U.K. equities fell Friday, with a downgrade for HSBC Holdings PLC and a downbeat update from Tullow Oil PLC hurting their shares, while the crisis in Ukraine served as another source of worry for investors.

The FTSE 100 index shed 0.3% to 6,686.82, and Tullow Oil PLC logged the sharpest decline as its shares dropped 2.6%. The oil and gas exploration company said it will abandon an exploration well off the coast of Mauritania because of a lack of discovery of hydrocarbons.

Shares of HSBC (HSBC) were also among the worst performers in London, losing 1.5% after a rating downgrade to underweight from equal-weight at Morgan Stanley. The analysts said they see earnings and revenue to be about 15% and 4% below the consensus projections, respectively. Further risks to earnings would stem in part from the issuance of Tier 1 bonds. "However, we are more constructive on cost discipline and asset quality," said Morgan Stanley analysts in a report.

U.K. stocks fell alongside other European benchmarks after the U.S. stepped up its warning to Russia about the Ukraine crisis. U.S. Secretary of State John Kerry late Thursday accused Russia of violating its commitment to ease tensions in eastern Ukraine.

"If Russia continues in this direction, it will not just be a grave mistake, it will be an expensive one," Kerry said, citing growing outflow of capital from Russia in recent months. "It's a preview of how the free world will respond."

Elsewhere, the British pound (GBPUSD) moved higher against the U.S. dollar after U.K. retail sales rose 0.1% in March from February, above expectations of a 0.5% decline, according to FactSet estimates.
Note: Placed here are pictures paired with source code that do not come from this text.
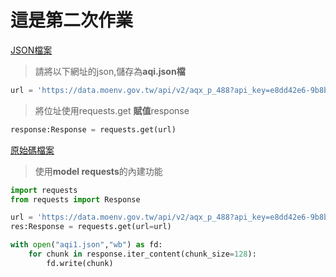 # 這是第二次作業


[JSON檔案](https://github.com/NoktoX/__python-test-0516__/blob/main/%E9%A1%9E%E5%88%A5/download/aqi.json)
> 請將以下網址的json,儲存為**aqi.json檔**
```python
url = 'https://data.moenv.gov.tw/api/v2/aqx_p_488?api_key=e8dd42e6-9b8b-43f8-991e-b3dee723a52d&limit=1000&sort=datacreationdate desc&format=JSON'
```
>將位址使用requests.get **賦值**response

```python
response:Response = requests.get(url)
```
[原始碼檔案](https://github.com/NoktoX/__python-test-0516__/blob/main/%E9%A1%9E%E5%88%A5/download/lesson2.ipynb)


>使用**model requests**的內建功能

```python
import requests
from requests import Response

url = 'https://data.moenv.gov.tw/api/v2/aqx_p_488?api_key=e8dd42e6-9b8b-43f8-991e-b3dee723a52d&limit=1000&sort=datacreationdate desc&format=JSON'
res:Response = requests.get(url=url)
```

```python
with open("aqi1.json","wb") as fd:
    for chunk in response.iter_content(chunk_size=128):
        fd.write(chunk)
```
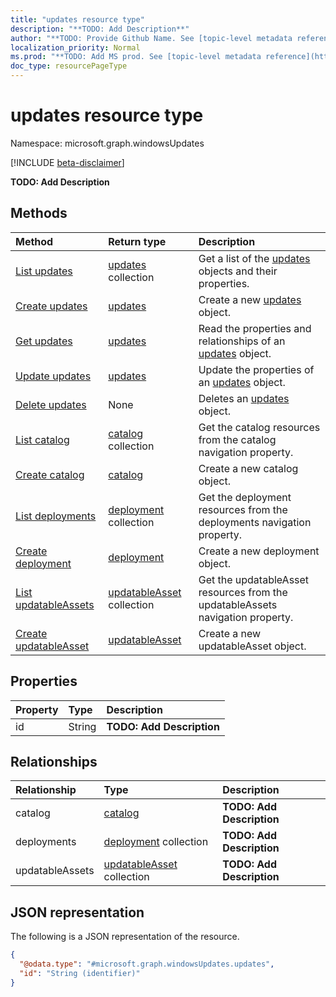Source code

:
 ```yaml
---
title: "updates resource type"
description: "**TODO: Add Description**"
author: "**TODO: Provide Github Name. See [topic-level metadata reference](https://msgo.azurewebsites.net/add/document/guidelines/metadata.html#topic-level-metadata)**"
localization_priority: Normal
ms.prod: "**TODO: Add MS prod. See [topic-level metadata reference](https://msgo.azurewebsites.net/add/document/guidelines/metadata.html#topic-level-metadata)**"
doc_type: resourcePageType
---
```


# updates resource type

Namespace: microsoft.graph.windowsUpdates

[!INCLUDE [beta-disclaimer](../../includes/beta-disclaimer.md)]

**TODO: Add Description**

## Methods
|Method|Return type|Description|
|:---|:---|:---|
|[List updates](../api/updates-list.md)|[updates](../resources/windowsupdates-updates.md) collection|Get a list of the [updates](../resources/updates.md) objects and their properties.|
|[Create updates](../api/windowsupdates-updates-create.md)|[updates](../resources/windowsupdates-updates.md)|Create a new [updates](../resources/windowsupdates-updates.md) object.|
|[Get updates](../api/windowsupdates-updates-get.md)|[updates](../resources/windowsupdates-updates.md)|Read the properties and relationships of an [updates](../resources/windowsupdates-updates.md) object.|
|[Update updates](../api/windowsupdates-updates-update.md)|[updates](../resources/windowsupdates-updates.md)|Update the properties of an [updates](../resources/windowsupdates-updates.md) object.|
|[Delete updates](../api/windowsupdates-updates-delete.md)|None|Deletes an [updates](../resources/windowsupdates-updates.md) object.|
|[List catalog](../api/windowsupdates-updates-list-catalog.md)|[catalog](../resources/windowsupdates-catalog.md) collection|Get the catalog resources from the catalog navigation property.|
|[Create catalog](../api/windowsupdates-updates-post-catalog.md)|[catalog](../resources/windowsupdates-catalog.md)|Create a new catalog object.|
|[List deployments](../api/windowsupdates-updates-list-deployments.md)|[deployment](../resources/windowsupdates-deployment.md) collection|Get the deployment resources from the deployments navigation property.|
|[Create deployment](../api/windowsupdates-updates-post-deployments.md)|[deployment](../resources/windowsupdates-deployment.md)|Create a new deployment object.|
|[List updatableAssets](../api/windowsupdates-updates-list-updatableassets.md)|[updatableAsset](../resources/windowsupdates-updatableasset.md) collection|Get the updatableAsset resources from the updatableAssets navigation property.|
|[Create updatableAsset](../api/windowsupdates-updates-post-updatableassets.md)|[updatableAsset](../resources/windowsupdates-updatableasset.md)|Create a new updatableAsset object.|

## Properties
|Property|Type|Description|
|:---|:---|:---|
|id|String|**TODO: Add Description**|

## Relationships
|Relationship|Type|Description|
|:---|:---|:---|
|catalog|[catalog](../resources/windowsupdates-catalog.md)|**TODO: Add Description**|
|deployments|[deployment](../resources/windowsupdates-deployment.md) collection|**TODO: Add Description**|
|updatableAssets|[updatableAsset](../resources/windowsupdates-updatableasset.md) collection|**TODO: Add Description**|

## JSON representation
The following is a JSON representation of the resource.
<!-- {
  "blockType": "resource",
  "keyProperty": "id",
  "@odata.type": "microsoft.graph.windowsUpdates.updates",
  "openType": false
}
-->
``` json
{
  "@odata.type": "#microsoft.graph.windowsUpdates.updates",
  "id": "String (identifier)"
}
```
Sterling traded at $1.6817, up from $1.679 ahead of the data, and higher than $1.6801 late Thursday.

The Office for National Statistics also said retail sales rose 4.2% compared with March last year, with non-food stores seeing the strongest year-on-year advance since April 2002.

The FTSE 100 but remained on track for a 1% rise for the holiday-shortened week.